Your instructions —
Return each line of the records below in which the string "requisições" turns up.

Source texts of formatted documents
<<<<
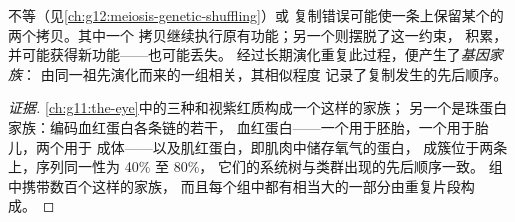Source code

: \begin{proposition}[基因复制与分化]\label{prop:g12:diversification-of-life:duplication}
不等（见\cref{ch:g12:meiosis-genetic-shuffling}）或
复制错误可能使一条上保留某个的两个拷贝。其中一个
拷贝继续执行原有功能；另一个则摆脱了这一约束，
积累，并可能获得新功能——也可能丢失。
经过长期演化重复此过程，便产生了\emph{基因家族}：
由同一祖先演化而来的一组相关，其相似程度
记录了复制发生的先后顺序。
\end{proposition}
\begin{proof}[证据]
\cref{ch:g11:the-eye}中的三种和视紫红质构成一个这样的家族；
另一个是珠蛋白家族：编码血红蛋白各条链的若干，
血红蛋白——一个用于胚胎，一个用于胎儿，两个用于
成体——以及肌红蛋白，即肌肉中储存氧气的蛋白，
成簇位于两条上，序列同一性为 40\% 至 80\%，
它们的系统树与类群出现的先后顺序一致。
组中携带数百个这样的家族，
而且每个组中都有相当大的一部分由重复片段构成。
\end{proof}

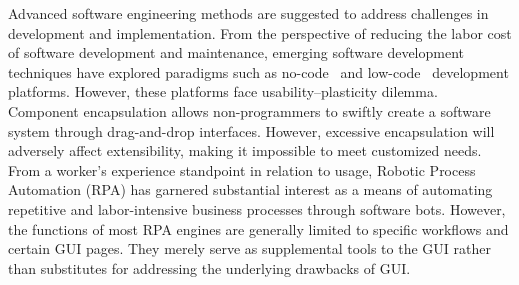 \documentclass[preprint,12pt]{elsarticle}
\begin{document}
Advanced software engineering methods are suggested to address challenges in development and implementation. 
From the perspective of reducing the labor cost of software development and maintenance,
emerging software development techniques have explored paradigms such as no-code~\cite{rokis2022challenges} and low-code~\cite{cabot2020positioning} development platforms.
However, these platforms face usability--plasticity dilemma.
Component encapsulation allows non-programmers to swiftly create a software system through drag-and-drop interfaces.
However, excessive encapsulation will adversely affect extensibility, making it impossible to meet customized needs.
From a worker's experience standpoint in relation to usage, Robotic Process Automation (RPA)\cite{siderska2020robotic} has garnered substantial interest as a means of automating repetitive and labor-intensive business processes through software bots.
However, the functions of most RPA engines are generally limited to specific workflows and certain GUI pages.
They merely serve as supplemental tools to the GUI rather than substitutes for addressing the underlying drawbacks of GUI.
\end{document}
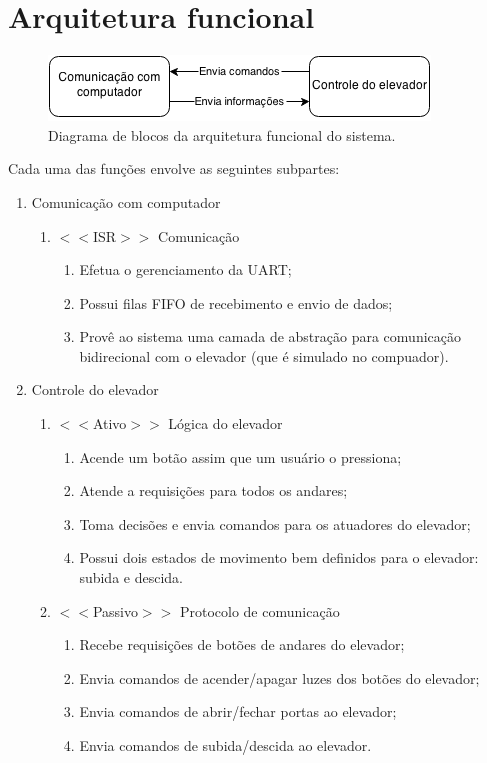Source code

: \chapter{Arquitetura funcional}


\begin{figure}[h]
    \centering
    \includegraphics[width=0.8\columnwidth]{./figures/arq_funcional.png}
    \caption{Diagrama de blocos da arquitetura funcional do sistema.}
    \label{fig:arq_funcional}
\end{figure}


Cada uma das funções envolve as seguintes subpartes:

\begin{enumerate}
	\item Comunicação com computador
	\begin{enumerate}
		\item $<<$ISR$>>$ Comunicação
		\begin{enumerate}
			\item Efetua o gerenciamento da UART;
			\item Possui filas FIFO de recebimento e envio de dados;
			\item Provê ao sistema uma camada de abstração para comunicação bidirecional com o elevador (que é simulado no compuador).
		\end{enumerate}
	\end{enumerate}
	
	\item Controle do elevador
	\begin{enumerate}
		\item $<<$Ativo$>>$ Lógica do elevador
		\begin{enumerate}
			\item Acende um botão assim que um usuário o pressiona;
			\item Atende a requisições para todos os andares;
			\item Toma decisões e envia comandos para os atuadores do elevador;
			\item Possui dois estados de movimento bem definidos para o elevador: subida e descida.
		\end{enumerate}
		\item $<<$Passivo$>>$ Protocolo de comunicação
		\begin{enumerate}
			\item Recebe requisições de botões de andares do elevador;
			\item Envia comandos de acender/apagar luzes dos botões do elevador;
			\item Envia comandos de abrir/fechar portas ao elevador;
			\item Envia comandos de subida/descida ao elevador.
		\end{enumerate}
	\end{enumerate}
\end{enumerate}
>>>>
<<<<
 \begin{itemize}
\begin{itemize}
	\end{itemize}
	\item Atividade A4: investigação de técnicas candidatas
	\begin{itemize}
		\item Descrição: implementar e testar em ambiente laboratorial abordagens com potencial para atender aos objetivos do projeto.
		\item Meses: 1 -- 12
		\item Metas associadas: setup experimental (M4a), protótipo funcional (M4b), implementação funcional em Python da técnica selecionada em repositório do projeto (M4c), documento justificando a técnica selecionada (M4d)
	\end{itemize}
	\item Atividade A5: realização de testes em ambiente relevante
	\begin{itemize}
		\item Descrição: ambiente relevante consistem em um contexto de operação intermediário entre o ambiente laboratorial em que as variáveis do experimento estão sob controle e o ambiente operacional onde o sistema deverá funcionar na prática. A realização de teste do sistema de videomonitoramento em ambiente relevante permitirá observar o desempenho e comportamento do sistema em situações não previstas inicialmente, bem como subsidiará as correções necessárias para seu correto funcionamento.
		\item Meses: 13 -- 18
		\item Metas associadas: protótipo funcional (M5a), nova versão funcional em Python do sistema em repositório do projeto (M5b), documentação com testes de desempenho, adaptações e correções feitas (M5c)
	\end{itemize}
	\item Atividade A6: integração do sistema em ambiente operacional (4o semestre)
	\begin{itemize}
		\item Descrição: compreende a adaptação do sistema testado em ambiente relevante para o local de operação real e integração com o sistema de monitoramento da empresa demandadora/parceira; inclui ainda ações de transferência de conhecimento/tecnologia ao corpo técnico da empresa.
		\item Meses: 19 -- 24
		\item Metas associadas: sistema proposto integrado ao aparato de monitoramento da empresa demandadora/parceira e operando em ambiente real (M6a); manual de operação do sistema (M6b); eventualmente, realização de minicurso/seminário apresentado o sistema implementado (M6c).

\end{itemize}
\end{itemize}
>>>>
Output of the exercise —
			\item Atende a requisições para todos os andares;
			\item Recebe requisições de botões de andares do elevador;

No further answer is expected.